The following calculation shows that error on $E_{in}(g) = 0.1151$ and error on $E_{test}(g) = 0.096$. So the error bar on in-sample error is higher than the error bar from test error.

* (b) If we reserve more examples for testing, then we'll have less samples for training. We may end up with a hypothesis that is not as good as we could have arrived if using more training samples. So $E_{test}(g)$ might be way too off even the error bar on it is small.

**Test set and test error:**

Estimating $E_{out}$ using a test set, a data set that was not involved in the training process.

The final hypothesis $g$ is evaluated on the test set and the result $E_{test}$ is taken as an estimate of $E_{out}$.

The bigger the test set, the more accurate $E_{test}$ will be as an estimate of $E_{out}$.

On the other hand, the test set doesn't affect the learning process, just indicates how well we learned.

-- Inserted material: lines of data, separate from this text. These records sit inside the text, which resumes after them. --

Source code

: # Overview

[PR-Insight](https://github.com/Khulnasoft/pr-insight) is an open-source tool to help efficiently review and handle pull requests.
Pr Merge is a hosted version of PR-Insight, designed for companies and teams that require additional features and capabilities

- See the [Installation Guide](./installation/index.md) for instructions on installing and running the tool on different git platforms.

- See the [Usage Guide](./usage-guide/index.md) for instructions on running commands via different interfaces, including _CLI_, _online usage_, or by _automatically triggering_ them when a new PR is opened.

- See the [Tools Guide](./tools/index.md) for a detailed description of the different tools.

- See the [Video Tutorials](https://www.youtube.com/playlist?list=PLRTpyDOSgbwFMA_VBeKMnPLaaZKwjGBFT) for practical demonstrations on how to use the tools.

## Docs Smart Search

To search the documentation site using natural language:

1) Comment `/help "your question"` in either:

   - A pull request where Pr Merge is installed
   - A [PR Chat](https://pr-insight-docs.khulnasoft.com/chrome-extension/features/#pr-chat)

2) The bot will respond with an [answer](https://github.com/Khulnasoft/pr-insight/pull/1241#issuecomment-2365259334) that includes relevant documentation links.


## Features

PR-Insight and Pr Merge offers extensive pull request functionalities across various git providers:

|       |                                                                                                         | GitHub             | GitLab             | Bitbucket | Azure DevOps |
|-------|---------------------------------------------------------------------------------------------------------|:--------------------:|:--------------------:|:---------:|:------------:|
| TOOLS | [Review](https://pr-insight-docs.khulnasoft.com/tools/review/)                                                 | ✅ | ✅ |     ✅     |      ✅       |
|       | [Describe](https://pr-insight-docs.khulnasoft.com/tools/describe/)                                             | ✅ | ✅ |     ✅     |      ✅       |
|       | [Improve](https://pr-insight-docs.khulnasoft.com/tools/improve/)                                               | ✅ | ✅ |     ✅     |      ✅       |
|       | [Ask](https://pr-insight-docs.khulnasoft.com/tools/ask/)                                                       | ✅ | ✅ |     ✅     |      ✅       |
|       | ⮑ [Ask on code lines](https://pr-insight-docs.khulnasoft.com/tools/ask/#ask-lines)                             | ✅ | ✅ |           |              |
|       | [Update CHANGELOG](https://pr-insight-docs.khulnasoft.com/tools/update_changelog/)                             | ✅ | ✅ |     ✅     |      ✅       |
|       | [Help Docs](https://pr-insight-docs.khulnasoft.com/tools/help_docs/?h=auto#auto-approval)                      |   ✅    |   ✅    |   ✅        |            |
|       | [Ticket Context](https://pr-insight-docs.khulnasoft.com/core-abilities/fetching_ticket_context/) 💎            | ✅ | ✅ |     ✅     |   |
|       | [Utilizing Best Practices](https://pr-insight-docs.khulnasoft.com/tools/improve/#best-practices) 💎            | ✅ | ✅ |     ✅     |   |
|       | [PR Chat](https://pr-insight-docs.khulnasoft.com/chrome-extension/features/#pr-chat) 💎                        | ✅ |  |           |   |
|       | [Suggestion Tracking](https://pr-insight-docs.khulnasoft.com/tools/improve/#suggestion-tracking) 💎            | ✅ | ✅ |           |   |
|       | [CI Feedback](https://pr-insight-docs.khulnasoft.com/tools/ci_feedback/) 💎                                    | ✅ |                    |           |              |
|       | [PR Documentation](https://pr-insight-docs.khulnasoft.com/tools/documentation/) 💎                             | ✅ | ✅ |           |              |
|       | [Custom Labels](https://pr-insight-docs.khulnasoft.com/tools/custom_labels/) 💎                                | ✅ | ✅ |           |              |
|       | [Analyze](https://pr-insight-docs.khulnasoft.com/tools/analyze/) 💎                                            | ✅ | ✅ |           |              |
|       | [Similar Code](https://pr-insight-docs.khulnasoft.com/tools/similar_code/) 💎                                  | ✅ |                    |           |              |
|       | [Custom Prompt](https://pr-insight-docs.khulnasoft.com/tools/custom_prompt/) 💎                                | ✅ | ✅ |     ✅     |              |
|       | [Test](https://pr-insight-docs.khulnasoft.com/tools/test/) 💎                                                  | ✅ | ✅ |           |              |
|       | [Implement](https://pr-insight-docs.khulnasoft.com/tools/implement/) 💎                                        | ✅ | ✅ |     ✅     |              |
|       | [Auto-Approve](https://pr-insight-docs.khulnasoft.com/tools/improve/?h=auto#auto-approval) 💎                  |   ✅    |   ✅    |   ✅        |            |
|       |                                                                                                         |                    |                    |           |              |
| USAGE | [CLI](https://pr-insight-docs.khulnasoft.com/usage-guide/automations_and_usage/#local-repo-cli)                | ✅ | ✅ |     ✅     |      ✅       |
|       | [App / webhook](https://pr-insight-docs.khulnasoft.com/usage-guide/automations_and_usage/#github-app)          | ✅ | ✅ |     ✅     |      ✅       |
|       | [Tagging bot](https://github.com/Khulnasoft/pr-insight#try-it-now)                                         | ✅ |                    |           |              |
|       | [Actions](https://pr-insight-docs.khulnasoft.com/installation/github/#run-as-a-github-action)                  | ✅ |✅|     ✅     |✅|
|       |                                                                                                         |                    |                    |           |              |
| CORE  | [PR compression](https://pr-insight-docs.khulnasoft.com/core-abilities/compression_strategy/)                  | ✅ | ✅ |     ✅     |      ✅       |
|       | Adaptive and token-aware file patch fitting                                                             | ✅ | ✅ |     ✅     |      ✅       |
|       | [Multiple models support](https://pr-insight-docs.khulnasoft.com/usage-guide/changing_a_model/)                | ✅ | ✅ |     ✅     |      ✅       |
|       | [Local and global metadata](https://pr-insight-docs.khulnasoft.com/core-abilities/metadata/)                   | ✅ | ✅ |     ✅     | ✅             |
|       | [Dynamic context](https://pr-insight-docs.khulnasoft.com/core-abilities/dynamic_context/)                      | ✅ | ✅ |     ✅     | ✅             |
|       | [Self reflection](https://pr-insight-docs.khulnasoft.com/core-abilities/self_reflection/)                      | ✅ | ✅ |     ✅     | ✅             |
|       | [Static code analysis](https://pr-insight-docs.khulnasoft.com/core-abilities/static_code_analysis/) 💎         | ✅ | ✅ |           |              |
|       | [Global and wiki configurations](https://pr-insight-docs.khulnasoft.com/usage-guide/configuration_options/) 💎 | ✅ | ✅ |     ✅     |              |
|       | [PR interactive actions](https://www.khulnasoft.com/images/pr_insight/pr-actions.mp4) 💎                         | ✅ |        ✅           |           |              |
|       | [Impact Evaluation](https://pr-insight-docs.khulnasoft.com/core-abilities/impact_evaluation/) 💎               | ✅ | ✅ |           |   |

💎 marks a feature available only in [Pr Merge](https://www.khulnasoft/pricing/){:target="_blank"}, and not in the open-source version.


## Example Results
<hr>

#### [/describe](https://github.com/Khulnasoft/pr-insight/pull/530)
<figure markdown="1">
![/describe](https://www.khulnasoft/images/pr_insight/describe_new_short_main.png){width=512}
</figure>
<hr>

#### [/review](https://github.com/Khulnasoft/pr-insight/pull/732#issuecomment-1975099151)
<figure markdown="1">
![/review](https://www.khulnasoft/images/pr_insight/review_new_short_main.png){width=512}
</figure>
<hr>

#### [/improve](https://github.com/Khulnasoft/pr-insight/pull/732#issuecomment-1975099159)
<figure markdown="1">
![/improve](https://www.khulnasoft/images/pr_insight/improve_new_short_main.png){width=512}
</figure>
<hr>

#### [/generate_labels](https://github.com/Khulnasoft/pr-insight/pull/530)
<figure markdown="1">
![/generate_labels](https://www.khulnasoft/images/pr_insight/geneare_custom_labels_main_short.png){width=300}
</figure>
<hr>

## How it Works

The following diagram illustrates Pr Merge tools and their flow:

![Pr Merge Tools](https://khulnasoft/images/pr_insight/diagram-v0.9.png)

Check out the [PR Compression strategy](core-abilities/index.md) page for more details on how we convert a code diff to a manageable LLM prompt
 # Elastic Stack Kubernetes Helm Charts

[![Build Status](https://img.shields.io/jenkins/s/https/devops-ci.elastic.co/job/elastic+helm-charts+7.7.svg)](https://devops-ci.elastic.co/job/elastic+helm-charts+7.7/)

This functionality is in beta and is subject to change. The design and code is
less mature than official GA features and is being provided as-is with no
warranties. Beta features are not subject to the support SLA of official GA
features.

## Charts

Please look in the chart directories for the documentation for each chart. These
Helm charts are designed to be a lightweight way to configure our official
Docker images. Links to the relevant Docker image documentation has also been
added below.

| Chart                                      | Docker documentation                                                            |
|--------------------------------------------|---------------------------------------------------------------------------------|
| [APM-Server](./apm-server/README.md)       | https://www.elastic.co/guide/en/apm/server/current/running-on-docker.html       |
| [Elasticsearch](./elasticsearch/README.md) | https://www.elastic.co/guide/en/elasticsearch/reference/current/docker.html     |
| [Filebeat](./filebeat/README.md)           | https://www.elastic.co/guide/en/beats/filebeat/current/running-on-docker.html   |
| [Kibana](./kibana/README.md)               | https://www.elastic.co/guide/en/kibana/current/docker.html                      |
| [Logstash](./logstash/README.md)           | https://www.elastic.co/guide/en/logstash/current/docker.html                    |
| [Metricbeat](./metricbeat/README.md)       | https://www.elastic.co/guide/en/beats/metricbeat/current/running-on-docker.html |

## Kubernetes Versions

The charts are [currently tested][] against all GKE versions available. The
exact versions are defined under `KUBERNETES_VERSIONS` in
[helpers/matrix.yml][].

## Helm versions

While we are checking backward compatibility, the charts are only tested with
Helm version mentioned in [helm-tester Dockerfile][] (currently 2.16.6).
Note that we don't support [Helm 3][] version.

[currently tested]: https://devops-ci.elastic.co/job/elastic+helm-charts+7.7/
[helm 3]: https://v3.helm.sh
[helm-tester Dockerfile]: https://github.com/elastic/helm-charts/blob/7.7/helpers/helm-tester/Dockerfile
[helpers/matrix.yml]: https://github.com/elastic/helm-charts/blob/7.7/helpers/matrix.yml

The training set is essential to find a good hypothesis. The larger chunk of test data, the smaller size od the training sample, meaning we might not get a good hypothesis from the training part even if we can reliably evaluate it in the testing part. So we need to set aside test examples carefully!

In [2]:
# Exercise 2.6
import numpy as np
epsilon = 0.05

N = 200
# test bound
print('test bound: ', np.sqrt(np.log(2/epsilon)/2/N))

# train bound
M = 1000
N = 400
print('train bound: ', np.sqrt(np.log(2*M/epsilon)/2/N))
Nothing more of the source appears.